───── Records for the exercise ─────

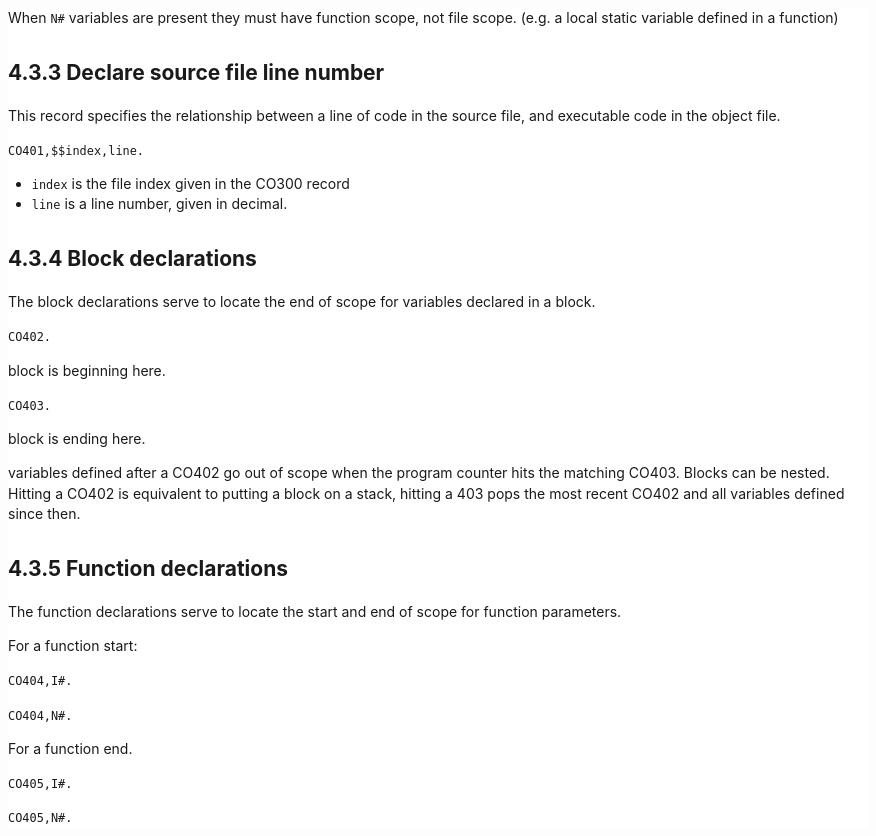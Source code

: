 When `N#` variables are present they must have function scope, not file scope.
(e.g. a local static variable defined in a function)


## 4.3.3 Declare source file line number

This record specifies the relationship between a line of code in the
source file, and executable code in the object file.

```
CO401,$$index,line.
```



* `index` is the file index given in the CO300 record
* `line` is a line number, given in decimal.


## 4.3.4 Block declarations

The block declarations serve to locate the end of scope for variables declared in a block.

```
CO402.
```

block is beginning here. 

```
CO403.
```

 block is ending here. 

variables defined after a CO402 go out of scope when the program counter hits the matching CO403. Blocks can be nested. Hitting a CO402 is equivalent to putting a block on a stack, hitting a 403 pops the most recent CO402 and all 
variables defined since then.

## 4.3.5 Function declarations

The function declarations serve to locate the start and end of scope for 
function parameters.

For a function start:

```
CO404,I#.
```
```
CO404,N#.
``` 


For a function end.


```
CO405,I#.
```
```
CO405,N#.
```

─────
───── Records for the exercise ─────

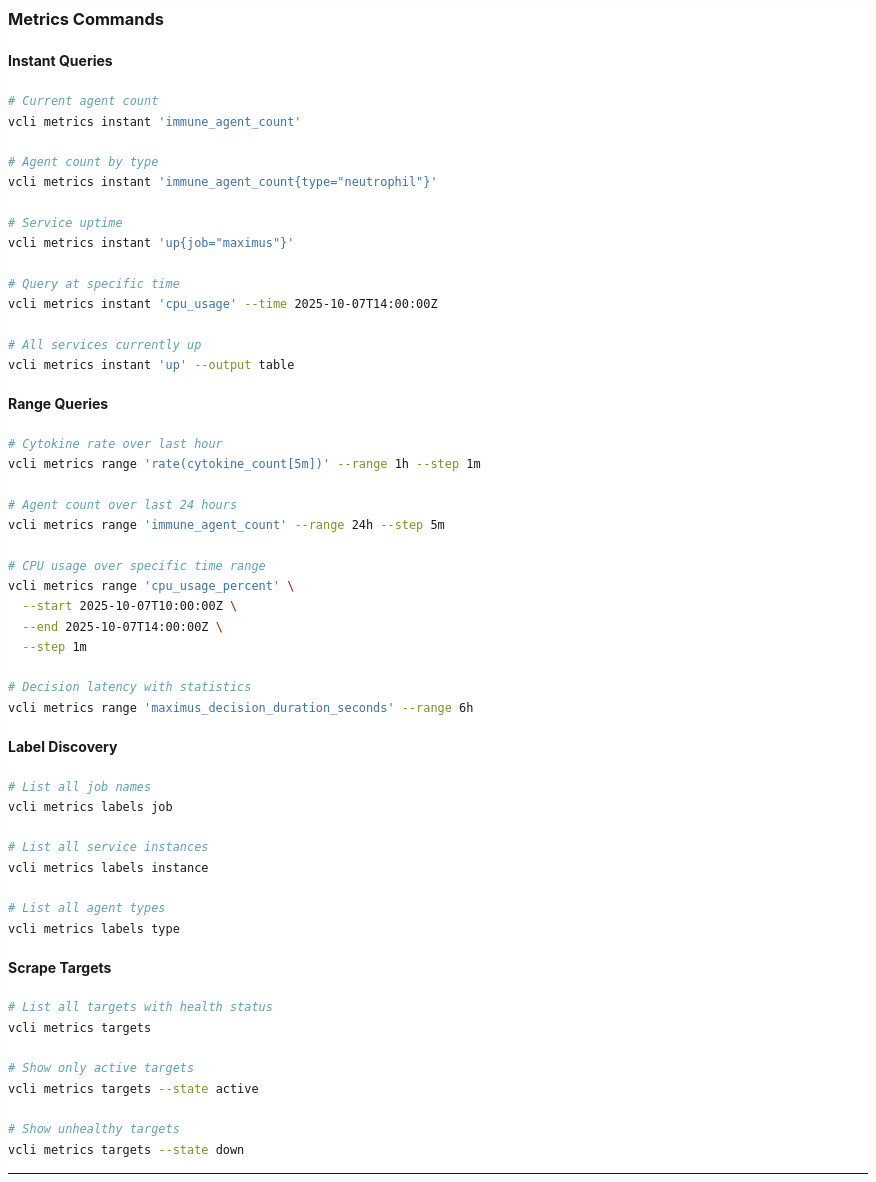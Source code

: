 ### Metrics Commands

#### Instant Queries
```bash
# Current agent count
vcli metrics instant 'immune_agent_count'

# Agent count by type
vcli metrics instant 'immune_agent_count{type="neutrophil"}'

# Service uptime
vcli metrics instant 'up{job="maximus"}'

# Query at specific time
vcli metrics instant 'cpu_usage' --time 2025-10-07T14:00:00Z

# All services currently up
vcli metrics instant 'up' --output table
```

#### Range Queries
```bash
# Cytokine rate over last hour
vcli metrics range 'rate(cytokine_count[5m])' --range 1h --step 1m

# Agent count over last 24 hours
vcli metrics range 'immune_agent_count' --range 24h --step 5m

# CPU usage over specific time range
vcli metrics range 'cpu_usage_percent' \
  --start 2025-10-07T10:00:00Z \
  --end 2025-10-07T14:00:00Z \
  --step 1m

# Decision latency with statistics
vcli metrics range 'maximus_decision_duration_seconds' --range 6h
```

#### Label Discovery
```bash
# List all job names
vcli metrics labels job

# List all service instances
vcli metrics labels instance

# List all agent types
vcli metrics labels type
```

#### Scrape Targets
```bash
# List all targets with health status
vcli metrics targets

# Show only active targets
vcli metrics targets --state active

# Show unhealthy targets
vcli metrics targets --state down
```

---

─────
───── Records for the exercise ─────

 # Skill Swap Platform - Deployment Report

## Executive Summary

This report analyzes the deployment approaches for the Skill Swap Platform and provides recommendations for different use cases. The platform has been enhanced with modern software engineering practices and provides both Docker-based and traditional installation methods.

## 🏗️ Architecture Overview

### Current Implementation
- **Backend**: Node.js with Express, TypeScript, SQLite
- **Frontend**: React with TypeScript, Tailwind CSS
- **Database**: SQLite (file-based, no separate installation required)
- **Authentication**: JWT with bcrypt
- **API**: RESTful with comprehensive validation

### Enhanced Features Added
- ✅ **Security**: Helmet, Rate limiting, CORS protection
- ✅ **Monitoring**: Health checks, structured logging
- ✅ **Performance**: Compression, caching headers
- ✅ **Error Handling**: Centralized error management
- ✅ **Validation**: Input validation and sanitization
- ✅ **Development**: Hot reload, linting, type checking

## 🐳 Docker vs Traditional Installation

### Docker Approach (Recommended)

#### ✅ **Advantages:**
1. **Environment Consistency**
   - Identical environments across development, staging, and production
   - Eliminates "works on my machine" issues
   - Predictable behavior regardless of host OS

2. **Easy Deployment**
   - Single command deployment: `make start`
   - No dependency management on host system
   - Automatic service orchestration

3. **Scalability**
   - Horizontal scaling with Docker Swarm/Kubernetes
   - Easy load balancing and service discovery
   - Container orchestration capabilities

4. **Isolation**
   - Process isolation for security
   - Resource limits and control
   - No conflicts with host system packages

─────

### Goal of the exercise
Send back an exact copy of only the lines from the line with "- **Authentication**: JWT with bcrypt" up to and including the line with "- No conflicts with host system packages" in the data above.

### Response to the task
- **Authentication**: JWT with bcrypt
- **API**: RESTful with comprehensive validation

### Enhanced Features Added
- ✅ **Security**: Helmet, Rate limiting, CORS protection
- ✅ **Monitoring**: Health checks, structured logging
- ✅ **Performance**: Compression, caching headers
- ✅ **Error Handling**: Centralized error management
- ✅ **Validation**: Input validation and sanitization
- ✅ **Development**: Hot reload, linting, type checking

## 🐳 Docker vs Traditional Installation

### Docker Approach (Recommended)

#### ✅ **Advantages:**
1. **Environment Consistency**
   - Identical environments across development, staging, and production
   - Eliminates "works on my machine" issues
   - Predictable behavior regardless of host OS

2. **Easy Deployment**
   - Single command deployment: `make start`
   - No dependency management on host system
   - Automatic service orchestration

3. **Scalability**
   - Horizontal scaling with Docker Swarm/Kubernetes
   - Easy load balancing and service discovery
   - Container orchestration capabilities

4. **Isolation**
   - Process isolation for security
   - Resource limits and control
   - No conflicts with host system packages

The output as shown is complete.